Among all of the costs that impact both electric and gas bills alike your hot water heaters are right at the top of a list of the most costly. Whether you have a large household that uses large volumes of hot water for laundry, bathing and cleaning or a business such as restaurants which go through thousands of gallons of hot water every month these costs can be extreme. With energy costs at a premium these days we are all seeking relief in every way possible to greatly reduce or eliminate these high costs in a way that will give us a quick return on investment and there is nothing quite like the solar thermal hot water system that answers both of these calls. The technologies from which these systems originally emerged came out during the 1970s during the last energy crisis when oil prices spiked and caused the endless lines at gas pumps and large increases to gas and electric costs.

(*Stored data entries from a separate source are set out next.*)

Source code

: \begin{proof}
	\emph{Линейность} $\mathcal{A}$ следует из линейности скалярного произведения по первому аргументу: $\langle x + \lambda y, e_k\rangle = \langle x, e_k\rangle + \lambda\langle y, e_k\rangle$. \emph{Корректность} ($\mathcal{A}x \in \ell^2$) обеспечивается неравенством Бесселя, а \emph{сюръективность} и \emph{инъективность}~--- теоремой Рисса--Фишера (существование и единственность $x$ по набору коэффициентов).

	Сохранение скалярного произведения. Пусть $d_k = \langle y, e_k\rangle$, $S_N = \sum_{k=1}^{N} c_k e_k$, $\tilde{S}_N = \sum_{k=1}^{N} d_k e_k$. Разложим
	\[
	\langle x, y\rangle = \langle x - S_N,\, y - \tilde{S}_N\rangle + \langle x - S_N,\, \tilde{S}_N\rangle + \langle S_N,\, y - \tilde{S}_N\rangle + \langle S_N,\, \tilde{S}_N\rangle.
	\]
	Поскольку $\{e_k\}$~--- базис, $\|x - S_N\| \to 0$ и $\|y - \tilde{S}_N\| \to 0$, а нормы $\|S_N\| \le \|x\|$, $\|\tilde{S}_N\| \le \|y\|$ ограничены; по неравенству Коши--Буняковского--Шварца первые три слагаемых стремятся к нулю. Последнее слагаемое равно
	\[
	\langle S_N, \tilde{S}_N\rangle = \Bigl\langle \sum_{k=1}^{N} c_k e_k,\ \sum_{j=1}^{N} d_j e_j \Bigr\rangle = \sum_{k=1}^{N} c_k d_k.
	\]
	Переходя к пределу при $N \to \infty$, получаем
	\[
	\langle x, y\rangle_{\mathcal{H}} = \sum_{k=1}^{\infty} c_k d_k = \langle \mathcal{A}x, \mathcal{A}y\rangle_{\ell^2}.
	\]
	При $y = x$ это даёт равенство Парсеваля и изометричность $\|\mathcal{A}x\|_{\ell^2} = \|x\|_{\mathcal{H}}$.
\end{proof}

If you have ever left your garden hose laying in the sun all day and then turned it on you can quickly understand just how hot the water in the hose can get from the sun’s energy as the temperatures of water can easily be heated up to 200 degrees F. Today the technologies these systems employ have advanced greatly and offer savings of up to 47% regardless if you live in mild climates that rarely see temperatures that drop to freezing or if you happen to live in a northern tiered state where these freezing temperatures are a way of life every year. Southern states and climates are able to utilize water jacketed systems in heating their hot water tanks during the daylight hours and once the sun sets each night this water is pumped to an interior holding tank that prevents freezing in the event temperatures do drop enough for this to be a concern. Northern states use glycol jacketed closed loop systems because glycol does not freeze yet it still retains and transfers the heat it absorbs in the solar collectors very quickly to hot water tanks.
These systems come in a wide variety of configurations for both commercial and residential use depending on what your hot water volume demand is and many commercial model manufacturers have designed some very massive systems that can require ground mounting only because of their weight. Residential needs however do not require such large systems so it is very easy to install one or two solar collector panels while still being able to produce very large volumes of hot water. Large households would want to utilize dual tank systems and whether you are using a single or dual tank configuration both still retain their electric or gas heating circuits but are only used when the solar thermal system cannot keep up with present demand. These solar thermal systems costs vary depending on the type and whether they require water or water diluted glycol as their thermal medium but by and large you can anticipate a return on investment of 6 to 11 years as well as the increased value to the property these systems were installed on.